**Work request**
Records follow. Copy every line with "boldsymbol".
___ Material shown
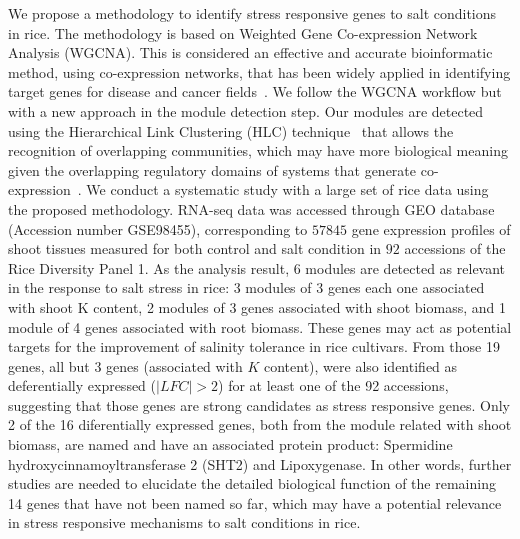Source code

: \documentclass[12pt,journal, onecolumn]{IEEEtran}
\begin{document}
We propose a methodology to identify stress responsive genes to salt conditions in rice. The methodology is based on Weighted Gene Co-expression Network Analysis (WGCNA). This is considered an effective and accurate bioinformatic method, using co-expression networks, that has been widely applied in identifying target genes for disease and cancer fields~\cite{tian2018identifying}. We follow the WGCNA workflow but with a new approach in the module detection step. Our modules are detected using the Hierarchical Link Clustering (HLC) technique~\cite{ahn2010link} that allows the recognition of overlapping communities, which may have more biological meaning given the overlapping regulatory domains of systems that generate co-expression~\cite{gaiteri2014beyond}. We conduct a systematic study with a large set of rice data using the proposed methodology. RNA-seq data was accessed through GEO database~\cite{GEOAcces90:online} (Accession number GSE98455), corresponding to $57845$ gene expression profiles of shoot tissues measured for both control and salt condition in $92$ accessions of the Rice Diversity Panel 1. As the analysis result, 6 modules are detected as relevant in the response to salt stress in rice: 3 modules of 3 genes each one associated with shoot K content, 2 modules of 3 genes associated with  shoot biomass, and 1 module of 4 genes associated with root biomass. These genes may act as potential targets for the improvement of salinity tolerance in rice cultivars. From those 19 genes, all but 3 genes (associated with $K$ content), were also identified as deferentially expressed ($|LFC| > 2$) for at least one of the 92 accessions, suggesting that those genes are strong candidates as stress responsive genes. Only 2 of the 16 diferentially expressed genes, both from the module related with shoot biomass, are named and have an associated protein product: Spermidine hydroxycinnamoyltransferase 2 (SHT2) and Lipoxygenase. In other words, further studies are needed to elucidate the detailed biological function of the remaining 14 genes that have not been named so far,  which may have a potential relevance in stress responsive mechanisms to salt conditions in rice.\\
\end{document}
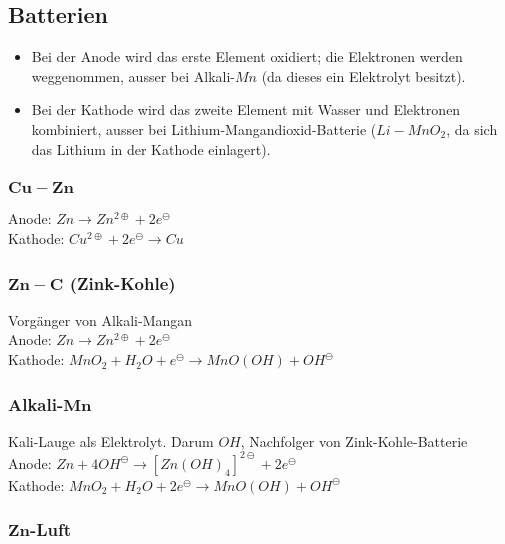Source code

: \subsection{Batterien}

\begin{itemize}
	\item Bei der Anode wird das erste Element oxidiert; die Elektronen werden weggenommen, ausser bei Alkali-$Mn$ (da dieses ein Elektrolyt besitzt).
	\item Bei der Kathode wird das zweite Element mit Wasser und Elektronen kombiniert, ausser bei Lithium-Mangandioxid-Batterie ($Li-MnO_2$, da sich das Lithium in der Kathode einlagert).
\end{itemize}

\subsubsection{$\boldsymbol{Cu-Zn}$}

Anode: $Zn \rightarrow Zn^{2\oplus} + 2e^\ominus$\\

Kathode: $Cu^{2\oplus} + 2e^\ominus \rightarrow Cu$

\subsubsection{$\boldsymbol{Zn-C}$ (Zink-Kohle)}

Vorgänger von Alkali-Mangan\\

Anode: $Zn \rightarrow Zn^{2\oplus} + 2e^\ominus$\\

Kathode: $MnO_2 + H_2O + e^\ominus \rightarrow MnO(OH) + OH^\ominus$

\subsubsection{Alkali-$\boldsymbol{Mn}$}

Kali-Lauge als Elektrolyt. Darum $OH$, Nachfolger von Zink-Kohle-Batterie\\

Anode: $Zn + 4OH^\ominus \rightarrow [Zn(OH)_4]^{2\ominus} + 2e^\ominus$\\

Kathode: $MnO_2 + H_2O + 2e^\ominus \rightarrow MnO(OH) +OH^\ominus$

\subsubsection{$\boldsymbol{Zn}$-Luft}

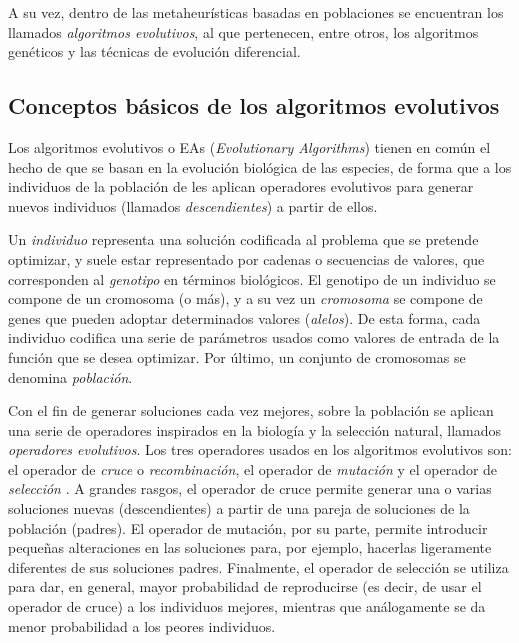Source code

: A su vez, dentro de las metaheurísticas basadas en poblaciones se encuentran los llamados \emph{algoritmos evolutivos}, al que pertenecen, entre otros, los algoritmos genéticos y las técnicas de evolución diferencial.

\subsection{Conceptos básicos de los algoritmos evolutivos}

Los algoritmos evolutivos o EAs (\emph{Evolutionary Algorithms}) tienen en común el hecho de que se basan en la evolución biológica de las especies, de forma que a los individuos de la población de les aplican operadores evolutivos para generar nuevos individuos (llamados \emph{descendientes}) a partir de ellos.
 
Un \emph{individuo} representa una solución codificada al problema que se pretende optimizar, y suele estar representado por cadenas o secuencias de valores, que corresponden al \emph{genotipo} en términos biológicos. El genotipo de un individuo se compone de un cromosoma (o más), y a su vez un \emph{cromosoma} se compone de genes que pueden adoptar determinados valores (\emph{alelos}). De esta forma, cada individuo codifica una serie de parámetros usados como valores de entrada de la función que se desea optimizar. Por último, un conjunto de cromosomas se denomina \emph{población}. \cite{coello2007evolutionary}

Con el fin de generar soluciones cada vez mejores, sobre la población se aplican una serie de operadores inspirados en la biología y la selección natural, llamados \emph{operadores evolutivos}. Los tres operadores usados en los algoritmos evolutivos son: el operador de \emph{cruce} o \emph{recombinación}, el operador de \emph{mutación} y el operador de \emph{selección} \cite{coello2007evolutionary}. A grandes rasgos, el operador de cruce permite generar una o varias soluciones nuevas (descendientes) a partir de una pareja de soluciones de la población (padres). El operador de mutación, por su parte, permite introducir pequeñas alteraciones en las soluciones para, por ejemplo, hacerlas ligeramente diferentes de sus soluciones padres. Finalmente, el operador de selección se utiliza para dar, en general, mayor probabilidad de reproducirse (es decir, de usar el operador de cruce) a los individuos mejores, mientras que análogamente se da menor probabilidad a los peores individuos.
______
**Solved problem**
\subsubsection{$\boldsymbol{Cu-Zn}$}
\subsubsection{$\boldsymbol{Zn-C}$ (Zink-Kohle)}
\subsubsection{Alkali-$\boldsymbol{Mn}$}
\subsubsection{$\boldsymbol{Zn}$-Luft}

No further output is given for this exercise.